::: Data provided :::

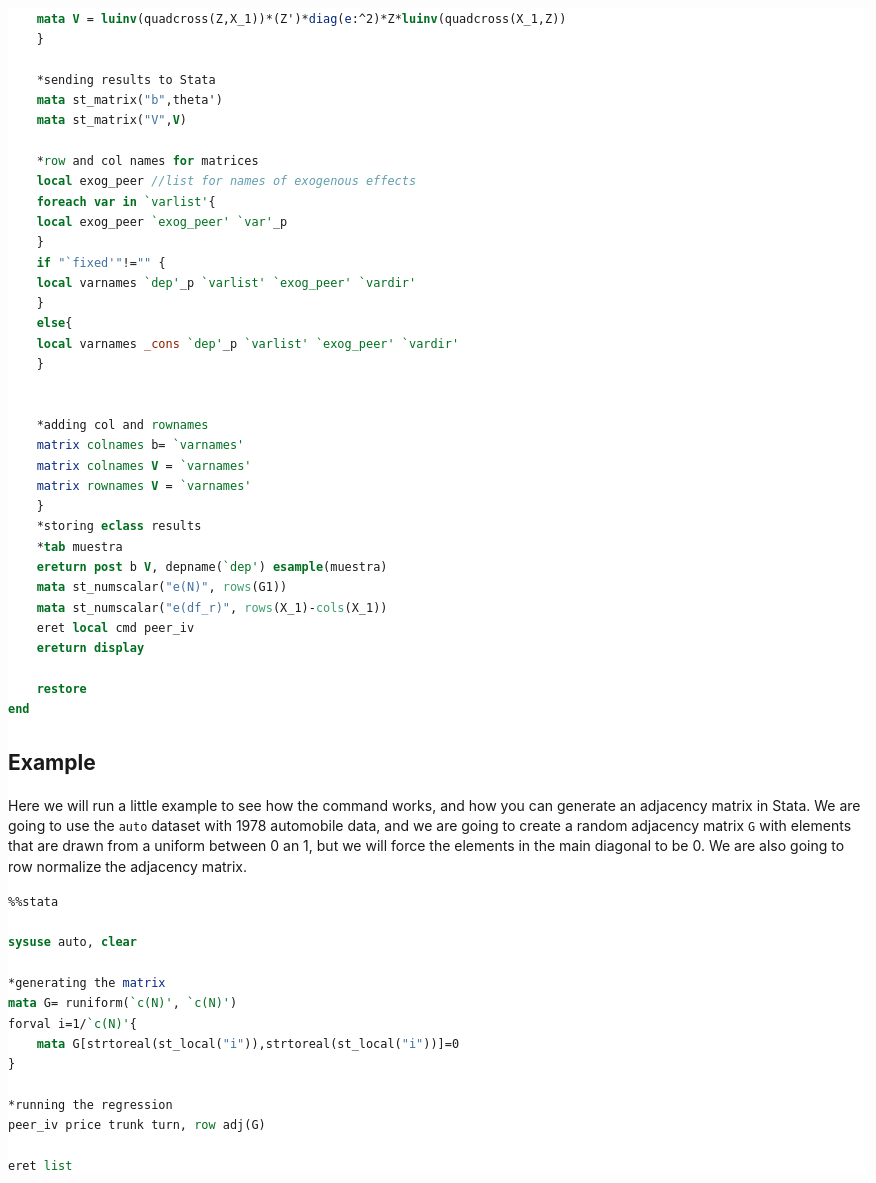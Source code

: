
 ```stata
    mata V = luinv(quadcross(Z,X_1))*(Z')*diag(e:^2)*Z*luinv(quadcross(X_1,Z))
    }

    *sending results to Stata
    mata st_matrix("b",theta')
    mata st_matrix("V",V)

    *row and col names for matrices
    local exog_peer //list for names of exogenous effects
    foreach var in `varlist'{
    local exog_peer `exog_peer' `var'_p
    }
    if "`fixed'"!="" {
    local varnames `dep'_p `varlist' `exog_peer' `vardir'
    }
    else{
    local varnames _cons `dep'_p `varlist' `exog_peer' `vardir'
    }


    *adding col and rownames
    matrix colnames b= `varnames'
    matrix colnames V = `varnames'
    matrix rownames V = `varnames'
    }
    *storing eclass results
    *tab muestra
    ereturn post b V, depname(`dep') esample(muestra)
    mata st_numscalar("e(N)", rows(G1))
    mata st_numscalar("e(df_r)", rows(X_1)-cols(X_1))
    eret local cmd peer_iv
    ereturn display

    restore     
end

```

## Example

Here we will run a little example to see how the command works, and how you can generate an adjacency matrix in Stata. We are going to use the `auto` dataset with 1978 automobile data, and we are going to create a random adjacency matrix `G` with elements that are drawn from a uniform between 0 an 1, but we will force the elements in the main diagonal to be 0. We are also going to row normalize the adjacency matrix.


```stata
%%stata

sysuse auto, clear

*generating the matrix
mata G= runiform(`c(N)', `c(N)') 
forval i=1/`c(N)'{
	mata G[strtoreal(st_local("i")),strtoreal(st_local("i"))]=0
}

*running the regression
peer_iv price trunk turn, row adj(G)

eret list
```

:::

• [Task to complete]: Pictures are to be left out; the listing above is otherwise to be copied exactly.

• [Exercise output]:
Source code

:
 ```stata
    mata V = luinv(quadcross(Z,X_1))*(Z')*diag(e:^2)*Z*luinv(quadcross(X_1,Z))
    }

    *sending results to Stata
    mata st_matrix("b",theta')
    mata st_matrix("V",V)

    *row and col names for matrices
    local exog_peer //list for names of exogenous effects
    foreach var in `varlist'{
    local exog_peer `exog_peer' `var'_p
    }
    if "`fixed'"!="" {
    local varnames `dep'_p `varlist' `exog_peer' `vardir'
    }
    else{
    local varnames _cons `dep'_p `varlist' `exog_peer' `vardir'
    }


    *adding col and rownames
    matrix colnames b= `varnames'
    matrix colnames V = `varnames'
    matrix rownames V = `varnames'
    }
    *storing eclass results
    *tab muestra
    ereturn post b V, depname(`dep') esample(muestra)
    mata st_numscalar("e(N)", rows(G1))
    mata st_numscalar("e(df_r)", rows(X_1)-cols(X_1))
    eret local cmd peer_iv
    ereturn display

    restore     
end

```

## Example

Here we will run a little example to see how the command works, and how you can generate an adjacency matrix in Stata. We are going to use the `auto` dataset with 1978 automobile data, and we are going to create a random adjacency matrix `G` with elements that are drawn from a uniform between 0 an 1, but we will force the elements in the main diagonal to be 0. We are also going to row normalize the adjacency matrix.


```stata
%%stata

sysuse auto, clear

*generating the matrix
mata G= runiform(`c(N)', `c(N)') 
forval i=1/`c(N)'{
	mata G[strtoreal(st_local("i")),strtoreal(st_local("i"))]=0
}

*running the regression
peer_iv price trunk turn, row adj(G)

eret list
```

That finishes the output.